**Exercise objective:**
Go through the data below. Pull out every line that has the word "docker".
-------------------------
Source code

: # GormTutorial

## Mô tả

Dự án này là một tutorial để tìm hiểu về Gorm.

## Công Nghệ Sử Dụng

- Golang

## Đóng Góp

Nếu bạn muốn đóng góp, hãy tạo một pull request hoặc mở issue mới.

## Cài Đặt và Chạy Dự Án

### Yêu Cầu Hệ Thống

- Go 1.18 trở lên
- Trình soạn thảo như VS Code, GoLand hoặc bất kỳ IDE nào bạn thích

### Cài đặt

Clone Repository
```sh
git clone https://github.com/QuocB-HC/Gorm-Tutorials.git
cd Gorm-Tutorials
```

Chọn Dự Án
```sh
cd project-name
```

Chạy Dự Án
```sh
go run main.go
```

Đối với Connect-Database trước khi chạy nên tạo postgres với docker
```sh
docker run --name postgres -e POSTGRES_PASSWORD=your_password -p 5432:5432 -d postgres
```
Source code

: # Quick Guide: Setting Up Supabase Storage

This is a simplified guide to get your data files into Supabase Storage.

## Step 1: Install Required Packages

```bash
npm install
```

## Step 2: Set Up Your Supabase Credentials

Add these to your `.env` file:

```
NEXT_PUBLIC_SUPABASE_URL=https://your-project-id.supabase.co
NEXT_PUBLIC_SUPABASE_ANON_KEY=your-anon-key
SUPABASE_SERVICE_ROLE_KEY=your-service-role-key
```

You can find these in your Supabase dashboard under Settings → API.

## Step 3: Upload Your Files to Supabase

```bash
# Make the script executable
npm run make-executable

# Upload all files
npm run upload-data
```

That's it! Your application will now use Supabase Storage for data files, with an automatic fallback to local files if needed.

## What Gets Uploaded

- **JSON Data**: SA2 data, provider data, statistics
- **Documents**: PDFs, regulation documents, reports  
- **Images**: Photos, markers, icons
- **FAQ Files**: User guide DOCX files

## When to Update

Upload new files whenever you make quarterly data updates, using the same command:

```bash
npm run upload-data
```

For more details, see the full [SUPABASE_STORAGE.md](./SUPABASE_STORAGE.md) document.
-------------------------
**Worked solution:**
Đối với Connect-Database trước khi chạy nên tạo postgres với docker
docker run --name postgres -e POSTGRES_PASSWORD=your_password -p 5432:5432 -d postgres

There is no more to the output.